En 1739,
Jacques de Vaucanson expose deux des automates qu’il a conçus : le
joueur de tambourin et flageolet et le canard digérateur. Si ce
dernier ne digère pas réellement, il bat des ailes et mange du grain comme
n’importe quel canard.
Pourquoi ces automates ? Le grenoblois Vaucanson, qui a étudié l’anatomie et la mécanique, s’exerce à mettre au point une « figure automate qui imitera dans ses mouvements les opérations animales [...] et pourra servir à faire des démonstrations dans un cours d'anatomie ». Vaucanson, immortalisé par son canard, est considéré aujourd’hui comme l’un des précurseurs de la robotique.
Mais le canard,
réalisation technique, a pu naître parce que son concepteur s’appuie sur une
représentation théorique du vivant inventée par Descartes : le mécanisme.

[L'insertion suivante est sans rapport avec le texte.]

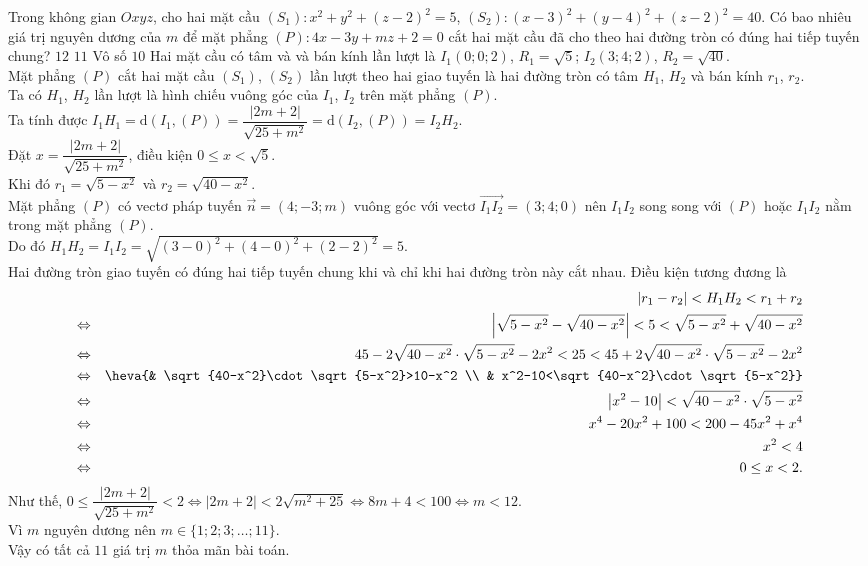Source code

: \begin{ex}%
	Trong không gian $Oxyz$, cho hai mặt cầu $(S_1)\colon x^2+y^2+(z-2)^2=5$, $(S_2)\colon (x-3)^2+(y-4)^2+(z-2)^2=40$. Có bao nhiêu giá trị nguyên dương của $m$ để mặt phẳng $(P)\colon 4x-3y+mz+2=0$ cắt hai mặt cầu đã cho theo hai đường tròn có đúng hai tiếp tuyến chung?
	\choice
	{$12$}
	{\True $11$}
	{Vô số}
	{$10$}
	\loigiai
	{Hai mặt cầu có tâm và và bán kính lần lượt là $I_1(0;0;2)$, $R_1=\sqrt{5}$; $I_2(3;4;2)$, $R_2=\sqrt{40}$.\\
	Mặt phẳng $(P)$ cắt hai mặt cầu $(S_1)$, $(S_2)$ lần lượt theo hai giao tuyến là hai đường tròn có tâm $H_1$, $H_2$ và bán kính $r_1$, $r_2$.\\
	Ta có $H_1$, $H_2$ lần lượt là hình chiếu vuông góc của $I_1$, $I_2$ trên mặt phẳng $(P)$.\\
	Ta tính được $I_1H_1=\mathrm{d}\left(I_1,(P)\right)=\dfrac{|2m+2|}{\sqrt{25+m^2}}=\mathrm{d}\left(I_2,(P)\right)=I_2H_2$.\\
	Đặt $x=\dfrac{|2m+2|}{\sqrt{25+m^2}}$, điều kiện $0\leq x<\sqrt{5}$.\\
	Khi đó $r_1=\sqrt{5-x^2}$ và $r_2=\sqrt{40-x^2}$.\\
	Mặt phẳng $(P)$ có vectơ pháp tuyến $\overrightarrow{n}=(4;-3;m)$ vuông góc với vectơ $\overrightarrow{I_1 I_2}=(3;4;0)$ nên $I_1I_2$ song song với $(P)$ hoặc $I_1I_2$ nằm trong mặt phẳng $(P)$.\\
	Do đó $H_1H_2=I_1I_2=\sqrt{(3-0)^2+(4-0)^2+(2-2)^2}=5$.\\
	Hai đường tròn giao tuyến có đúng hai tiếp tuyến chung khi và chỉ khi hai đường tròn này cắt nhau. Điều kiện tương đương là \allowdisplaybreaks\begin{eqnarray*}
	&&\left|r_1-r_2\right|<H_1H_2<r_1+r_2\\
	&\Leftrightarrow & \left|\sqrt{5-x^2}-\sqrt{40-x^2}\right|<5<\sqrt{5-x^2}+\sqrt{40-x^2}\\
	&\Leftrightarrow & 45-2\sqrt{40-x^2}\cdot\sqrt{5-x^2}-2x^2<25<45+2\sqrt{40-x^2}\cdot\sqrt{5-x^2}-2x^2\\
	&\Leftrightarrow &\heva{& \sqrt{40-x^2}\cdot\sqrt{5-x^2}>10-x^2 \\ & x^2-10<\sqrt{40-x^2}\cdot\sqrt{5-x^2}}\\
	&\Leftrightarrow & \left|x^2-10\right|<\sqrt{40-x^2}\cdot\sqrt{5-x^2}\\
	&\Leftrightarrow & x^4-20x^2+100<200-45x^2+x^4\\
	&\Leftrightarrow & x^2<4\\
	&\Leftrightarrow & 0\leq x<2.
	\end{eqnarray*}
	Như thế, $0\leq \dfrac{|2m+2|}{\sqrt{25+m^2}}<2\Leftrightarrow |2m+2|<2\sqrt{m^2+25}\Leftrightarrow 8m+4<100\Leftrightarrow m<12$.\\
	Vì $m$ nguyên dương nên $m\in\{1;2;3;\ldots;11\}$.\\
	Vậy có tất cả $11$ giá trị $m$ thỏa mãn bài toán.
	}
\end{ex}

En effet le philosophe, lui-même
intéressé par les automates, considère que les corps vivants sont des sortes de
machines constituées de tuyaux, de ressorts et autres engrenages invisibles. Les
corps sont de la matière, de la « substance étendue » distincte de la
« substance pensante », l’esprit. Ce dualisme consistant à envisager
le corps et l’esprit comme deux réalités distinctes est difficilement tenable -
Descartes lui-même peine à le soutenir face à ses contradicteurs - et le
fonctionnement mécanique du corps humain tel qu’il est détaillé dans la
cinquième partie du Discours de la
méthode fait sourire.
N’empêche que le principe mécaniste
lui-même a été adopté par la science puisque du darwinisme à la génétique, tous
les modèles modernes du vivant conçoivent celui-ci comme de la matière
obéissant à des lois nécessaires.
En effet, d’un point de vue chimique, le
vivant n’est-il pas constitué de molécules comme n’importe quelle autre matière ?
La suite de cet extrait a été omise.